At the European Parliament in Strasbourg today they voted against proposals to introduce an EU Common Consolidated Corporate Tax Base (CCCTB). This would bring together the earnings firms make across the bloc and distribute tax revenues based on where revenue is generated.

The reports also recommend a minimum level of corporation tax, which Member States would not be able to go below when formulating their national tax regimes, and call for individual countries to lose their right to veto EU tax legislation.

Labour has consistently supported the introduction of an EU-wide CCCTB and handing over UK sovereignty on tax matters.

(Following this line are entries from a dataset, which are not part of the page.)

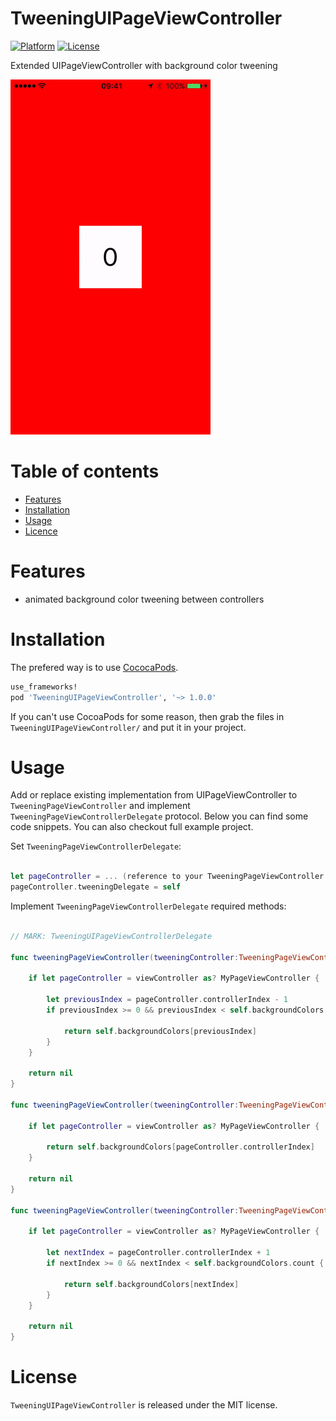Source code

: # TweeningUIPageViewController
[![Platform](http://img.shields.io/badge/platform-iOS-blue.svg?style=flat)](http://cocoapods.org/?q=TweeningUIPageViewController) [![License](http://img.shields.io/badge/license-MIT-green.svg?style=flat)](https://github.com/adamszeremeta/TweeningUIPageViewController/blob/master/LICENSE)

Extended UIPageViewController with background color tweening

![demo](Screenshots/TweeningUIPageViewController.gif)

Table of contents
=================

* [Features](#features)
* [Installation](#installation)
* [Usage](#usage)
* [Licence](#licence)

Features
========

- animated background color tweening between controllers

Installation
============

The prefered way is to use [CococaPods](http://cocoapods.org).

```ruby
use_frameworks!
pod 'TweeningUIPageViewController', '~> 1.0.0'
```

If you can't use CocoaPods for some reason, then grab the files in `TweeningUIPageViewController/` and put it in your project. 

Usage
=====

Add or replace existing implementation from UIPageViewController to `TweeningPageViewController` and implement `TweeningPageViewControllerDelegate` protocol.
Below you can find some code snippets. You can also checkout full example project.

Set `TweeningPageViewControllerDelegate`:

```swift

let pageController = ... (reference to your TweeningPageViewController instance)
pageController.tweeningDelegate = self

```

Implement `TweeningPageViewControllerDelegate` required methods:

```swift

// MARK: TweeningUIPageViewControllerDelegate

func tweeningPageViewController(tweeningController:TweeningPageViewController, backgroundColorForControllerBeforeController viewController:UIViewController?) -> UIColor? {

    if let pageController = viewController as? MyPageViewController {

        let previousIndex = pageController.controllerIndex - 1
        if previousIndex >= 0 && previousIndex < self.backgroundColors.count {

            return self.backgroundColors[previousIndex]
        }
    }

    return nil
}

func tweeningPageViewController(tweeningController:TweeningPageViewController, backgroundColorForCurrentController viewController:UIViewController?) -> UIColor? {

    if let pageController = viewController as? MyPageViewController {

        return self.backgroundColors[pageController.controllerIndex]
    }

    return nil
}

func tweeningPageViewController(tweeningController:TweeningPageViewController, backgroundColorForControllerAfterController viewController:UIViewController?) -> UIColor? {

    if let pageController = viewController as? MyPageViewController {

        let nextIndex = pageController.controllerIndex + 1
        if nextIndex >= 0 && nextIndex < self.backgroundColors.count {

            return self.backgroundColors[nextIndex]
        }
    }

    return nil
}

```

License
=======

`TweeningUIPageViewController` is released under the MIT license.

Addressing MEPs, Conservative MEP David Campbell Bannerman said the proposals amounted to "tax trespass" on the rights of Member States.

He said: "This is an area the EU is meant not to interfere in – that of national tax policy. But here we have two reports that propose EU tax harmonisation"

"They set a floor below which corporation taxes cannot be set. Will that floor be 33 per cent, as in France? Pity poor Ireland with its 12.5 per cent corporation tax."

Supporters of the CCCTB claim it would help reduce corporate tax avoidance. However, this is a global issue which Conservatives believe is best tackled at that level through the Organisation for Economic Co-operation and Development and the EU's proposals fundamentally conflict with OECD principles and guidelines.

It is likely both reports will be delayed by the European Council.